Godimento. Allo stato puro.
Sono leggero come una piuma e mi sento bene. Avere un fratello al tuo fianco e Springsteen a massimo volume mi rilassa, mi sento a casa. Solo quando Magic Rat dice che siamo arrivati a destinazione mi sveglio da questo torpore. Osservo bene la location. La bruttura è nelle cose. L’architetto che ha progettato questo “agglomerato” di carne e ossa deve soffrire di qualche turba mentale. Troppo brutto, troppo triste. Abbiamo lasciato mano libera agli architetti, loro ci hanno restituito la merda in versione duepuntozero.

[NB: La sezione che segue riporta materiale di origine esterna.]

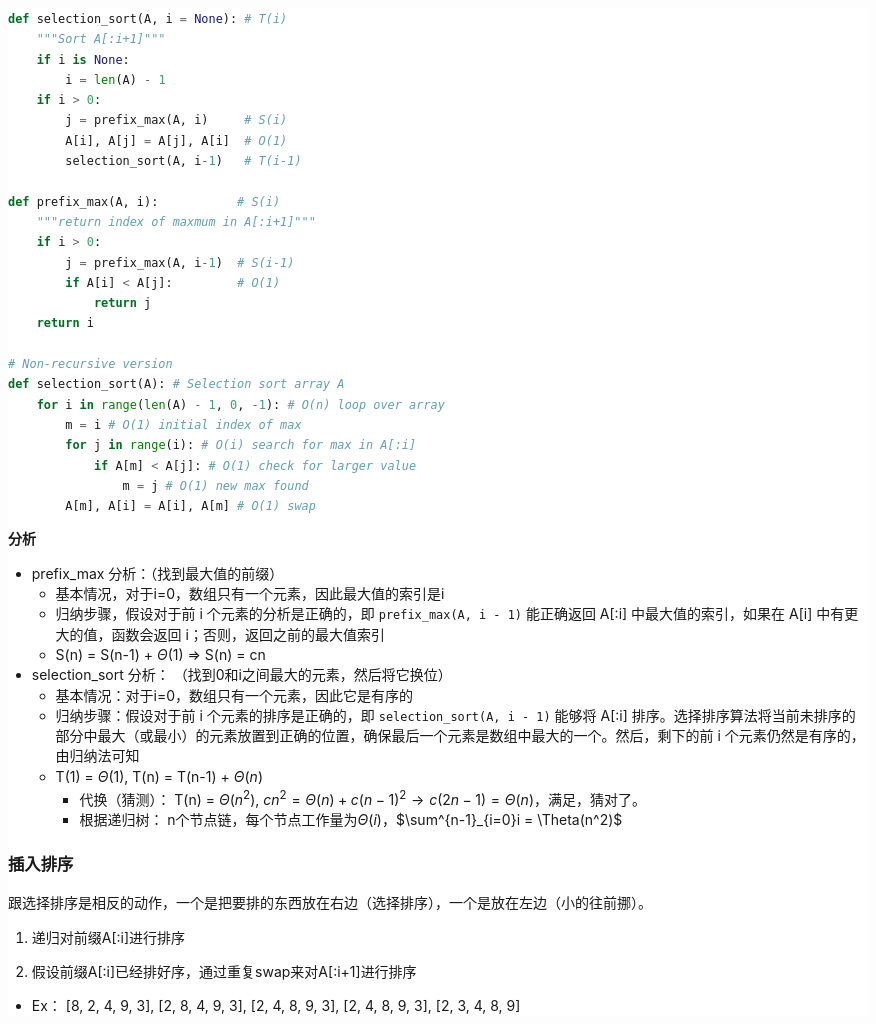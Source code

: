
 ```python
def selection_sort(A, i = None): # T(i)
    """Sort A[:i+1]""" 
    if i is None:
        i = len(A) - 1
    if i > 0:
        j = prefix_max(A, i)     # S(i)
        A[i], A[j] = A[j], A[i]  # O(1)
        selection_sort(A, i-1)   # T(i-1)

def prefix_max(A, i):           # S(i) 
    """return index of maxmum in A[:i+1]"""
    if i > 0:	
        j = prefix_max(A, i-1)  # S(i-1)
        if A[i] < A[j]:         # O(1)
            return j            
    return i

# Non-recursive version
def selection_sort(A): # Selection sort array A
    for i in range(len(A) - 1, 0, -1): # O(n) loop over array
        m = i # O(1) initial index of max
        for j in range(i): # O(i) search for max in A[:i]
            if A[m] < A[j]: # O(1) check for larger value
                m = j # O(1) new max found
        A[m], A[i] = A[i], A[m] # O(1) swap
```

**分析**

- prefix_max 分析：（找到最大值的前缀）
  - 基本情况，对于i=0，数组只有一个元素，因此最大值的索引是i
  - 归纳步骤，假设对于前 i 个元素的分析是正确的，即 `prefix_max(A, i - 1)` 能正确返回 A[:i] 中最大值的索引，如果在 A[i] 中有更大的值，函数会返回 i；否则，返回之前的最大值索引
  - S(n) = S(n-1) + $\Theta(1)$​  => S(n) = cn
- selection_sort 分析： （找到0和i之间最大的元素，然后将它换位）
  - 基本情况：对于i=0，数组只有一个元素，因此它是有序的
  - 归纳步骤：假设对于前 i 个元素的排序是正确的，即 `selection_sort(A, i - 1)` 能够将 A[:i] 排序。选择排序算法将当前未排序的部分中最大（或最小）的元素放置到正确的位置，确保最后一个元素是数组中最大的一个。然后，剩下的前 i 个元素仍然是有序的，由归纳法可知
  - T(1) = $\Theta(1)$,  T(n) = T(n-1) + $\Theta(n)$
    - 代换（猜测）： T(n) = $\Theta(n^2)$, $cn^2 = \Theta(n) + c(n-1)^2 \rightarrow c(2n-1) = \Theta(n)$​，满足，猜对了。
    - 根据递归树： n个节点链，每个节点工作量为$\Theta(i)$，$\sum^{n-1}_{i=0}i = \Theta(n^2)$

### 插入排序

跟选择排序是相反的动作，一个是把要排的东西放在右边（选择排序），一个是放在左边（小的往前挪）。

1. 递归对前缀A[:i]进行排序

2. 假设前缀A[:i]已经排好序，通过重复swap来对A[:i+1]进行排序

- Ex： [8, 2, 4, 9, 3], [2, 8, 4, 9, 3], [2, 4, 8, 9, 3], [2, 4, 8, 9, 3], [2, 3, 4, 8, 9]
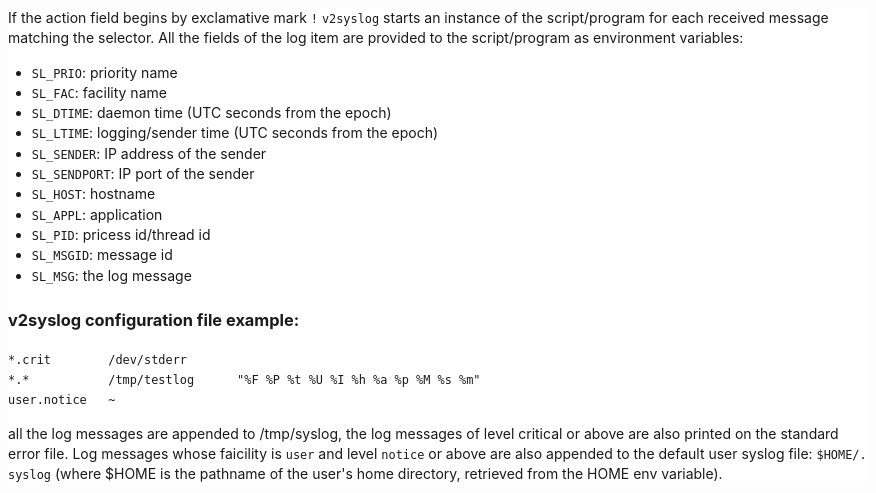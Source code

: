 If the action field begins by exclamative mark `!` `v2syslog` starts an instance of the script/program
for each received message matching the selector. All the fields of the log item are provided to
the script/program as environment variables:

* `SL_PRIO`: priority name
* `SL_FAC`: facility name
* `SL_DTIME`: daemon time (UTC seconds from the epoch)
* `SL_LTIME`: logging/sender time (UTC seconds from the epoch)
* `SL_SENDER`: IP address of the sender
* `SL_SENDPORT`: IP port of the sender
* `SL_HOST`: hostname
* `SL_APPL`: application
* `SL_PID`: pricess id/thread id
* `SL_MSGID`: message id
* `SL_MSG`: the log message

### v2syslog configuration file example:

```
*.crit        /dev/stderr
*.*           /tmp/testlog      "%F %P %t %U %I %h %a %p %M %s %m"
user.notice   ~
```

all the log messages are appended to /tmp/syslog, the log messages of level critical or above are also
printed on the standard error file. Log messages whose faicility is `user` and level `notice` or above
are also appended to the default user syslog file: `$HOME/.syslog` (where $HOME is the pathname
of the user's home directory, retrieved from the HOME env variable).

Chiedo a Bricco di cosa si tratti e lui risponde solo con un sorriso. Primo allarme. Quando non dice nulla è un brutto segnale. Saliamo le scale che ci separano dal terzo piano. L’ascensore? Neanche a parlarne. Hanno rubato il motore e l’hanno montato su un carretto. Così, per divertimento. La rampa è costellata da disegni osceni. Ogni piano ha il suo bel pisello ritratto in diverse pose. Ridiamo come fanno i bambini a scuola, mettendo la mano davanti alla bocca per trattenerci il più possibile. Bricco si porta il dito davanti alla bocca, in segno di silenzio. Torno serio e mi domando come mai dobbiamo stare zitti quando tutto il condominio è una festa di suoni magrebini.
Magic Rat è troppo serio, noto che i nervi sul collo si stanno tendendo e che la mascella viene serrata. Si prepara… per cosa?
Quando siamo di fronte a una porta uguale a tutte le altre rallenta, si appoggia con la spalla sullo stipite e con una mano mi raccomanda la calma. Sussurra che non succederà niente di grave.
- Sono pronto, rispondo . Non devo essere stato troppo convincente. Magic Rat riprende a ridere, ha notato che sono agitato… Solo un pochino…
Lui bussa, in maniera pesante. Talmente pesante che ho un sussulto. Dentro i rumori si placano. Il volume della tele viene abbassato e scorgo un leggero bisbiglio dietro l’uscio. Ma che cazzo di lingua è? Arabo? Dialetto Tunisino? Marocchino? La mie domande trovano risposte quando Alì apre la porta. E’ un omone alto circa due metri e indossa una tunica. Ha una lunga cicatrice sulla guancia destra e la sua faccia spaventerebbe anche Mike Tyson. Dietro a lui c’è il suo socio, Babà. Babà è la versione di Alì in piccolo. Però, se possibile, ancora più cattiva del suo amico. La stanza che ci vede tutti e quattro raggruppati gomito a gomito è tre metri per due. E puzza di piscio rancido. Trattengo a stento un conato di vomito e saluto.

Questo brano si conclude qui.